No rescaldo das declarações de Marcelo Rebelo de Sousa na Vindouro, a Lusa ouviu associações de produtores e comércio, que afirmaram estar de acordo com a necessidade de rever de forma célere o quadro regulamentar da região, apontando a “falta de autonomia” financeira do IVDP, cujo orçamento vem das taxas pagas pelos viticultores e pelas empresas do sector, como um dos problemas.

Na altura, o presidente da Associação das Empresas de Vinho do Porto, António Filipe, defendeu “que o estatuto do IVDP deveria ser o de uma Comissão Vitivinícola Regional”, uma entidade privada “a quem possam ser atribuídos também alguns fins públicos”. Pela Associação dos Viticultores Profissionais do Douro (Prodouro), Rui Soares sublinhou que o modelo actual não estava a conseguir resolver os constrangimentos sentidos, mas pediu uma revisão cuidada.
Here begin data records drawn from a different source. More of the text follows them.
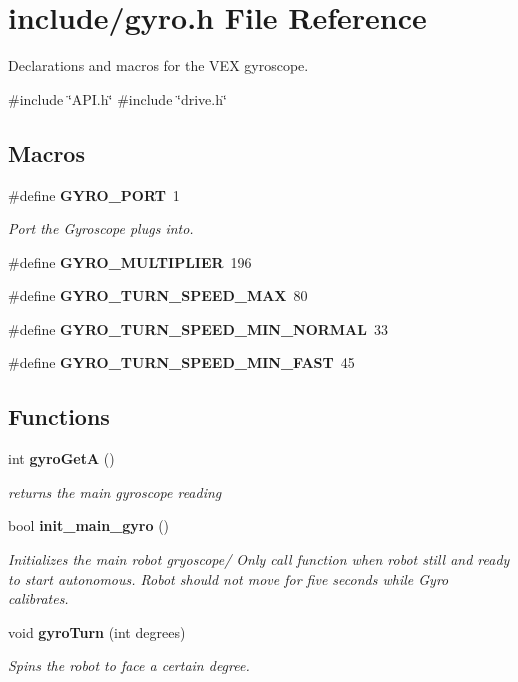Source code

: \section{include/gyro.h File Reference}
\label{gyro_8h}


Declarations and macros for the V\+EX gyroscope.  


{\ttfamily \#include \char`\"{}A\+P\+I.\+h\char`\"{}}\newline
{\ttfamily \#include \char`\"{}drive.\+h\char`\"{}}\newline
\subsection*{Macros}
\begin{DoxyCompactItemize}
\item 
\#define \textbf{ G\+Y\+R\+O\+\_\+\+P\+O\+RT}~1
\begin{DoxyCompactList}\small\item\em Port the Gyroscope plugs into. \end{DoxyCompactList}\item 
\#define \textbf{ G\+Y\+R\+O\+\_\+\+M\+U\+L\+T\+I\+P\+L\+I\+ER}~196
\item 
\#define \textbf{ G\+Y\+R\+O\+\_\+\+T\+U\+R\+N\+\_\+\+S\+P\+E\+E\+D\+\_\+\+M\+AX}~80
\item 
\#define \textbf{ G\+Y\+R\+O\+\_\+\+T\+U\+R\+N\+\_\+\+S\+P\+E\+E\+D\+\_\+\+M\+I\+N\+\_\+\+N\+O\+R\+M\+AL}~33
\item 
\#define \textbf{ G\+Y\+R\+O\+\_\+\+T\+U\+R\+N\+\_\+\+S\+P\+E\+E\+D\+\_\+\+M\+I\+N\+\_\+\+F\+A\+ST}~45
\end{DoxyCompactItemize}
\subsection*{Functions}
\begin{DoxyCompactItemize}
\item 
int \textbf{ gyro\+GetA} ()
\begin{DoxyCompactList}\small\item\em returns the main gyroscope reading \end{DoxyCompactList}\item 
bool \textbf{ init\+\_\+main\+\_\+gyro} ()
\begin{DoxyCompactList}\small\item\em Initializes the main robot gryoscope/ Only call function when robot still and ready to start autonomous. Robot should not move for five seconds while Gyro calibrates. \end{DoxyCompactList}\item 
void \textbf{ gyro\+Turn} (int degrees)
\begin{DoxyCompactList}\small\item\em Spins the robot to face a certain degree. \end{DoxyCompactList}\end{DoxyCompactItemize}


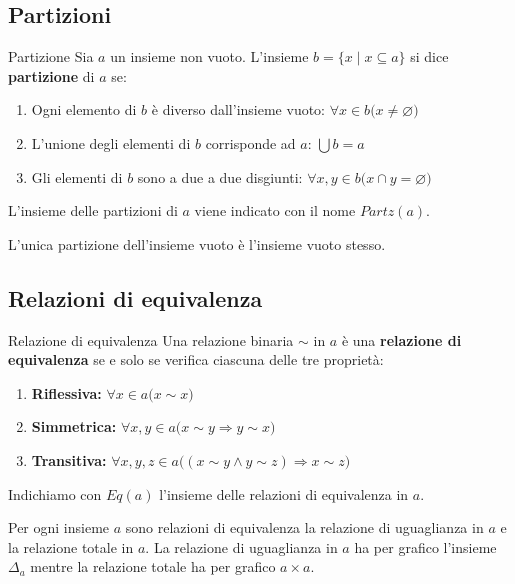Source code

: \subsection{Partizioni}
\begin{defbox}{Partizione}
	Sia $a$ un insieme non vuoto. L'insieme	$b=\{x \; |\; x \subseteq a \}$ si dice \textbf{partizione} di $a$ se:
	\begin{enumerate}
		\item Ogni elemento di $b$ è diverso dall'insieme vuoto: $\forall x \in b \bigl(x \neq \varnothing \bigr)$
		\item L'unione degli elementi di $b$ corrisponde ad $a$: $\bigcup b = a$
		\item Gli elementi di $b$ sono a due a due disgiunti: $\forall x,y \in b \bigl(x \cap y = \varnothing \bigr)$
	\end{enumerate}
	L'insieme delle partizioni di $a$ viene indicato con il nome $Partz(a)$.
\end{defbox}

\begin{osservation}
	L'unica partizione dell'insieme vuoto è l'insieme vuoto stesso.
\end{osservation}

\subsection{Relazioni di equivalenza}

\begin{defbox}{Relazione di equivalenza}
	Una relazione binaria $\sim$ in $a$ è una \textbf{relazione di equivalenza} se e solo se verifica ciascuna delle tre proprietà:
	\begin{enumerate}
		\item \textbf{Riflessiva:} $\forall x \in a \bigl( x \sim x \bigr)$
		\item \textbf{Simmetrica:} $\forall x,y \in a \bigl( x \sim y \Rightarrow y \sim x \bigr)$
		\item \textbf{Transitiva:} $\forall x,y,z \in a \bigl( (x \sim y \wedge y \sim z) \Rightarrow x \sim z \bigr)$
	\end{enumerate}
	Indichiamo con $Eq(a)$ l'insieme delle relazioni di equivalenza in $a$.
\end{defbox}

\begin{osservation}
	Per ogni insieme $a$ sono relazioni di equivalenza la relazione di uguaglianza in $a$ e la relazione totale in $a$. La relazione di uguaglianza in $a$ ha per grafico l'insieme $\Delta_{a}$ mentre la relazione totale ha per grafico $a \times a$.
\end{osservation}


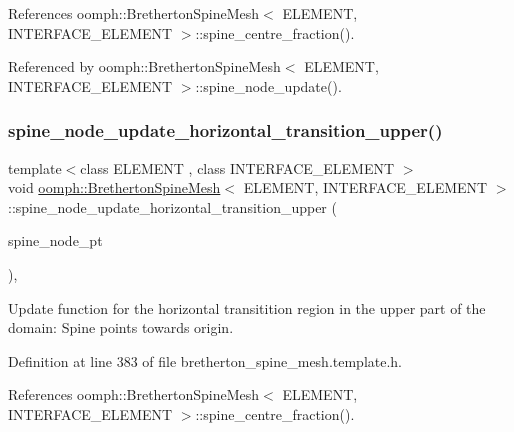 References oomph\+::\+Bretherton\+Spine\+Mesh$<$ E\+L\+E\+M\+E\+N\+T, I\+N\+T\+E\+R\+F\+A\+C\+E\+\_\+\+E\+L\+E\+M\+E\+N\+T $>$\+::spine\+\_\+centre\+\_\+fraction().



Referenced by oomph\+::\+Bretherton\+Spine\+Mesh$<$ E\+L\+E\+M\+E\+N\+T, I\+N\+T\+E\+R\+F\+A\+C\+E\+\_\+\+E\+L\+E\+M\+E\+N\+T $>$\+::spine\+\_\+node\+\_\+update().

\mbox{\label{classoomph_1_1BrethertonSpineMesh_aa9fa4941d8fb02a388e933a7dd1c76a2}} 
\subsubsection{\texorpdfstring{spine\+\_\+node\+\_\+update\+\_\+horizontal\+\_\+transition\+\_\+upper()}{spine\_node\_update\_horizontal\_transition\_upper()}}
{\footnotesize\ttfamily template$<$class E\+L\+E\+M\+E\+NT , class I\+N\+T\+E\+R\+F\+A\+C\+E\+\_\+\+E\+L\+E\+M\+E\+NT $>$ \\
void \hyperlink{classoomph_1_1BrethertonSpineMesh}{oomph\+::\+Bretherton\+Spine\+Mesh}$<$ E\+L\+E\+M\+E\+NT, I\+N\+T\+E\+R\+F\+A\+C\+E\+\_\+\+E\+L\+E\+M\+E\+NT $>$\+::spine\+\_\+node\+\_\+update\+\_\+horizontal\+\_\+transition\+\_\+upper (\begin{DoxyParamCaption}\item[{Spine\+Node $\ast$}]{spine\+\_\+node\+\_\+pt }\end{DoxyParamCaption})\hspace{0.3cm}{\ttfamily [inline]}, {\ttfamily [protected]}}



Update function for the horizontal transitition region in the upper part of the domain\+: Spine points towards origin. 



Definition at line 383 of file bretherton\+\_\+spine\+\_\+mesh.\+template.\+h.



References oomph\+::\+Bretherton\+Spine\+Mesh$<$ E\+L\+E\+M\+E\+N\+T, I\+N\+T\+E\+R\+F\+A\+C\+E\+\_\+\+E\+L\+E\+M\+E\+N\+T $>$\+::spine\+\_\+centre\+\_\+fraction().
Sem pressas.

Também o presidente da actual Casa do Douro (a histórica organização foi privatizada em 2014) entende que o modelo do IVDP já era. Não é eficiente, dizia em Setembro Rui Paredes, defendendo que os viticultores não podiam estar à “espera de ir com o chapéu na mão pedir ao senhor secretário de Estado do Orçamento verbas para fazer promoção”. A falta de funcionários no instituto público, que tem “menos 30% no quadro de pessoal” foi outra questão apontada por Rui Paredes.

O Douro tem cerca de 20.000 viticultores, com propriedades que, em média, não ultrapassam os dois hectares. A região está classificada desde 2001 pela UNESCO como Património Mundial da Humanidade. O abandono da viticultura, por novos e velhos, a desertificação e a escassez de mão-de-obra são outros problemas da região, que este ano viu ser reduzida em 12 mil pipas a quantidade de mosto para vinho do Porto que podia produzir (em 2023, o benefício foi de 104 mil pipas).